2. A secondary battery as claimed in claim 1, wherein the at least one pathway comprises at least one opening arranged in a portion of the protective circuit board having no circuit therein.

3. A secondary battery as claimed in claim 1, wherein the at least one pathway comprises indentations on a circumferential edge of the protective circuit board, the indentations forming a pathway together with an inner surface of a mold to effect plastic molding, upon the protective circuit board coupled to the bare cell being arranged on the mold.

4. A secondary battery as claimed in claim 1, wherein the at least one pathway comprises at least one groove on a circumferential edge of the protective circuit board.

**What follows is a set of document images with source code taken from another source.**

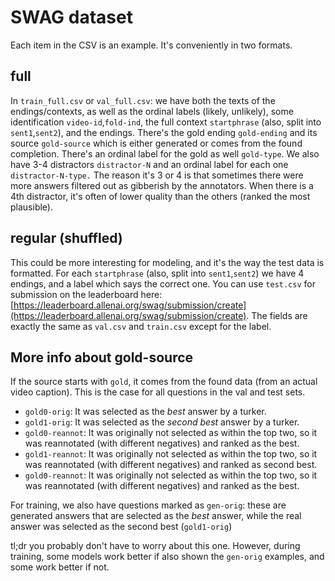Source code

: # SWAG dataset
Each item in the CSV is an example. It's conveniently in two formats. 


## full
In `train_full.csv` or `val_full.csv`: we have both the texts of the endings/contexts, as well as the ordinal labels (likely, unlikely), some identification `video-id`,`fold-ind`, the full context `startphrase` (also, split into `sent1`,`sent2`), and the endings. There's the gold ending `gold-ending` and its source `gold-source` which is either generated or comes from the found completion. There's an ordinal label for the gold as well `gold-type`. We also have 3-4 distractors `distractor-N` and an ordinal label for each one `distractor-N-type.` The reason it's 3 or 4 is that sometimes there were more answers filtered out as gibberish by the annotators. When there is a 4th distractor, it's often of lower quality than the others (ranked the most plausible).


## regular (shuffled)

This could be more interesting for modeling, and it's the way the test data is formatted. For each `startphrase` (also, split into `sent1`,`sent2`) we have 4 endings, and a label which says the correct one. You can use `test.csv` for submission on the leaderboard here: [https://leaderboard.allenai.org/swag/submission/create](https://leaderboard.allenai.org/swag/submission/create). The fields are exactly the same as `val.csv` and `train.csv` except for the label.



## More info about gold-source
If the source starts with `gold`, it comes from the found data (from an actual video caption). This is the case for all questions in the val and test sets.
* `gold0-orig`: It was selected as the *best* answer by a turker.
* `gold1-orig`: It was selected as the *second best* answer by a turker.
* `gold0-reannot`: It was originally not selected as within the top two, so it was reannotated (with different negatives) and ranked as the best.
* `gold1-reannot`: It was originally not selected as within the top two, so it was reannotated (with different negatives) and ranked as second best.
* `gold0-reannot`: It was originally not selected as within the top two, so it was reannotated (with different negatives) and ranked as the best.

For training, we also have questions marked as `gen-orig`: these are generated answers that are selected as the *best* answer, while the real answer was selected as the second best (`gold1-orig`)

tl;dr you probably don't have to worry about this one. However, during training, some models work better if also shown the `gen-orig` examples, and some work better if not.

5. A secondary battery as claimed in claim 1, wherein the at least one pathway comprises at least one chamfer arranged at a corner of the protective circuit board.

6. A secondary battery as claimed in claim 1, wherein the at least one pathway has a diameter or minimum width of at least 1 mm.

7. A secondary battery as claimed in claim 2, wherein the at least one pathway has a diameter or minimum width of at least 1 mm.

8. A secondary battery as claimed in claim 3, wherein the at least one pathway has a diameter or minimum width of at least 1 mm.

9. A secondary battery as claimed in claim 4, wherein the at least one pathway has a diameter or minimum width of at least 1 mm.

10. A secondary battery as claimed in claim 5, wherein the at least one pathway has a diameter or minimum width of at least 1 mm.